We have two major options available to us: topic modeling and clustering. There's a lot of NLP nuance going on between the two, but we're going to keep it simple:
Topic modeling is if each document can be about multiple topics. There might be 100 different topics, and a document might be 30% about one topic, 20% about another, and then 50% spread out between the others.
Clustering is if each document should only fit into one topic. It's an all-or-nothing approach.

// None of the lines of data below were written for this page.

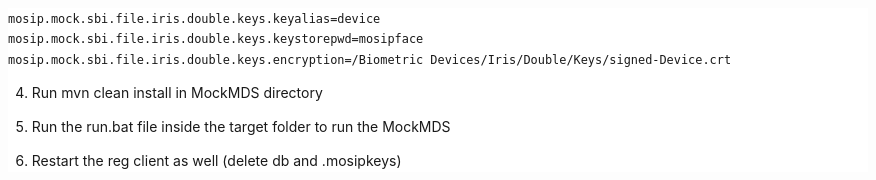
 ```
mosip.mock.sbi.file.iris.double.keys.keyalias=device
mosip.mock.sbi.file.iris.double.keys.keystorepwd=mosipface
mosip.mock.sbi.file.iris.double.keys.encryption=/Biometric Devices/Iris/Double/Keys/signed-Device.crt
```

4. Run mvn clean install in MockMDS directory

5. Run the run.bat file inside the target folder to run the MockMDS

6. Restart the reg client as well (delete db and .mosipkeys)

The most important part of all of this is the fact that the computer figures out these topics by itself. You don't tell it what to do! If you're teaching the algorithm what different specific topics look like, that's classification. In this case we're just saying "hey computer, please figure this out!"
Let's get started.
import pandas as pd
import matplotlib.pyplot as plt
# These styles look nicer than default pandas
plt.style.use('ggplot')
# We'll be able to see more text at once
pd.set_option("display.max_colwidth", 100)
recipes = pd.read_csv("data/recipes.csv")
recipes.head()
In order to analyze the text, we'll need to count the words in each recipe. To do that we're going to use a stemmed TF-IDF vectorizer from scikit-learn.
- Stemming will allow us to combine words like
tomato
andtomatoes
- Using TF-IDF will allow us to devalue common ingredients like salt and water
I'm using the code from the reference section, just adjusted from a CountVectorizer
to a TfidfVectorizer
, and set it so ingredients have to appear in at least fifty recipes.
from sklearn.feature_extraction.text import TfidfVectorizer
import Stemmer
# English stemmer from pyStemmer
stemmer = Stemmer.Stemmer('en')
analyzer = TfidfVectorizer().build_analyzer()
# Override TfidfVectorizer
class StemmedTfidfVectorizer(TfidfVectorizer):
def build_analyzer(self):
analyzer = super(TfidfVectorizer, self).build_analyzer()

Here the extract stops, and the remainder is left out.